Following the ruling, January 2019 was slated to be the date for any new overtime regulations, however, it wouldn’t be until a few months after, in April, when the DOL would propose an overtime regulation, resulting in more than a million workers becoming eligible for overtime pay.
This proposal would boost the standard salary level to $679 per week (equivalent to $35,308 per year).
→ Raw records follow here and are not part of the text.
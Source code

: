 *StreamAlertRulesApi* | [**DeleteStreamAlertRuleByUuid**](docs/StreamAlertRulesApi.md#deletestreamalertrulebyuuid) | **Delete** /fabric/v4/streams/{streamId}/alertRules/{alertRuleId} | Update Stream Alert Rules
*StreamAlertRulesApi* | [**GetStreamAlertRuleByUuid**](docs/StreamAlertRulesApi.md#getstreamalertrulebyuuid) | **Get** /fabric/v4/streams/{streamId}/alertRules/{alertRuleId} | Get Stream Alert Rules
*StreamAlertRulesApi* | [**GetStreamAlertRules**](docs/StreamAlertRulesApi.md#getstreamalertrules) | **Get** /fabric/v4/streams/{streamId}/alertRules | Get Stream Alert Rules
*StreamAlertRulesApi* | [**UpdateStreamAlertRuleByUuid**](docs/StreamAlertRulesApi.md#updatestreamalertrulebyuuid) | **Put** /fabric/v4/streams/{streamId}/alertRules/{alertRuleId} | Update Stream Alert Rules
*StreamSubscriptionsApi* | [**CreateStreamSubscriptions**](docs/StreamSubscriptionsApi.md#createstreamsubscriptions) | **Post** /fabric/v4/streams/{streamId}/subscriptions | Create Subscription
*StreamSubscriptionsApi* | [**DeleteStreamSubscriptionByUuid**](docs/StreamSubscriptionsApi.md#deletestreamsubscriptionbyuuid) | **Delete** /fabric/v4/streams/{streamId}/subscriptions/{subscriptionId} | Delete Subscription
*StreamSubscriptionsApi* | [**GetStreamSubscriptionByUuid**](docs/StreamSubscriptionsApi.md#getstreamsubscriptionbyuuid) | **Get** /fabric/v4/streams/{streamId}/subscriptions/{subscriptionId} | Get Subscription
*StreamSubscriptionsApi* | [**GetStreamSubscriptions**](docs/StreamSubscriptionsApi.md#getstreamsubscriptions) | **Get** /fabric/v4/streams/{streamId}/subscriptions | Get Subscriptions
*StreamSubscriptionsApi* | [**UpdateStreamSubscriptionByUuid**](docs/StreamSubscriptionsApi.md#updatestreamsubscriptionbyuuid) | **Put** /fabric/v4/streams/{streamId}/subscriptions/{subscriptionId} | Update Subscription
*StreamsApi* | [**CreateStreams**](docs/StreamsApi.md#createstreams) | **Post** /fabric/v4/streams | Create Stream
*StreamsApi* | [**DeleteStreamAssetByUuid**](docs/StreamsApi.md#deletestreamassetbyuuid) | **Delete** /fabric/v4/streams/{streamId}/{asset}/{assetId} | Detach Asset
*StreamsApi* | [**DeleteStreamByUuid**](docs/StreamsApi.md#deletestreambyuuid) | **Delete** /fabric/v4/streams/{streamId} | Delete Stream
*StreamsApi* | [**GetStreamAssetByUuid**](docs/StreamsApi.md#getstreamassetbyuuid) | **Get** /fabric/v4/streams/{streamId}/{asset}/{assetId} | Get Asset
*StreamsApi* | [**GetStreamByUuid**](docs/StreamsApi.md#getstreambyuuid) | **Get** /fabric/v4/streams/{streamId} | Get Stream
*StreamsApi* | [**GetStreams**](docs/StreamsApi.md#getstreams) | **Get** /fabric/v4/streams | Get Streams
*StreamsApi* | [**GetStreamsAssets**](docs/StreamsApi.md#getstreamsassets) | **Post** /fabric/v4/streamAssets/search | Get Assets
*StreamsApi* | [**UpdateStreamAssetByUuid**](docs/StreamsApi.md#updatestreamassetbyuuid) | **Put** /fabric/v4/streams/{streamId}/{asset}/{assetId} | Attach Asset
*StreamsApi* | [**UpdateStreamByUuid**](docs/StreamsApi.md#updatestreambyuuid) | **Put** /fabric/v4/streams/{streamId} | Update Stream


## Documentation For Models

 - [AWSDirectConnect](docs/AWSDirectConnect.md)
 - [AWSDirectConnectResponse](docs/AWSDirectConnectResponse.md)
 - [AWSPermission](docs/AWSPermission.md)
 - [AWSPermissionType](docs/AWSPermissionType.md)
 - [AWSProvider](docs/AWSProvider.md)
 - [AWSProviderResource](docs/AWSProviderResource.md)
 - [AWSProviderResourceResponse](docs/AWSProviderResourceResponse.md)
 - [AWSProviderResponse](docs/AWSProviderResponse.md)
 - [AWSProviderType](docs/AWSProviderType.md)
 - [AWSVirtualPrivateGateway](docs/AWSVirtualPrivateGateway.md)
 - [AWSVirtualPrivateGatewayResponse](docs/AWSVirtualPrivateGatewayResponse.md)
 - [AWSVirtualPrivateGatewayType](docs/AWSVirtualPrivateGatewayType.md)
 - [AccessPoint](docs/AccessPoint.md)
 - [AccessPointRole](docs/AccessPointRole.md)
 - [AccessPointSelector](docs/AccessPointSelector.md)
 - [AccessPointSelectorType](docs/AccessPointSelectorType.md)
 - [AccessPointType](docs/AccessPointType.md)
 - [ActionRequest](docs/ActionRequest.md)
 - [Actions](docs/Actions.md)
Above this salary level, eligibility for overtime would vary based on job duties.
The DOL also proposed raising the total annual compensation requirement for highly compensated employees, which are subject to a minimal duties test, from $100,000 to $147,414, according to the National Law Review.
Other terms of the proposed rule included:
The final ruling was issued in September 2019, with the minimum salary threshold for overtime eligibility cemented at $35,568. Slightly higher from the initial threshold proposal of $35,308 to $35,568 ($684 per week), the new overtime rule also adjusted the total annual compensation requirement for highly compensated employees, lowering it from $147,414 to $107,432.
"For the first time in over 15 years, America's workers will have an update to overtime regulations that will put overtime pay into the pockets of more than a million working Americans," said former Acting U.S. Secretary of Labor Patrick Pizzella at the time.
"This rule brings a commonsense approach that offers consistency and certainty for employers as well as clarity and prosperity for American workers."
According to a DOL official, no changes were made to the FLSA’s duties test and no time frame had been established for any automatic updates to the overtime eligibility threshold beyond what is already included in the final rule.
Employers had 99 days to comply with the rule, and it went into effect Jan. 1, 2020.
Then, during a June 2021 House committee hearing, former Labor Secretary Marty Walsh revealed that the DOL would again be reviewing the current overtime threshold under the Fair Labor Standards Act.
Walsh reportedly noted that the threshold at the time, which was just under $36,000 and was finalized in 2019, was “definitely” too low.
Reportedly, the department would include in its review whether regular, automatic updates to the threshold are necessary, which Walsh reportedly supported.
In response to the DOL’s latest announcement, the Associated Builders and Contractors issued a statement opposing the department’s proposed rulemaking.
“ABC is disappointed that the DOL is moving forward with a proposed overtime rule since multiple industries, like construction, are still grappling with the lingering economic consequences of inflation, global supply chain disruptions, rising materials prices and workforce shortages, all of which push operational costs ever higher,” said Ben Brubeck, ABC vice president of regulatory, labor and state affairs.
In May, the ABC, as a steering committee member of the Partnership to Protect Workplace Opportunity, as well as 103 other organizations, reportedly sent a letter to Su, urging her to abandon or at least postpone issuing the DOL’s proposed rulemaking that would alter the overtime regulations under the FLSA.
ABC also stated in its letter that the DOL’s last update to the overtime regulations went into effect in 2020—just three years ago, which the Association said “strongly suggest there is no need for urgency in issuing more changes.”
“It is unfortunate that the DOL did not listen to our repeated requests to abandon or postpone issuance of the proposed overtime rule until the current economic situation stabilizes or improves, allowing employees and employers to fully navigate the paradigm shift of work in America without new unnecessary and costly red tape,” said Brubeck.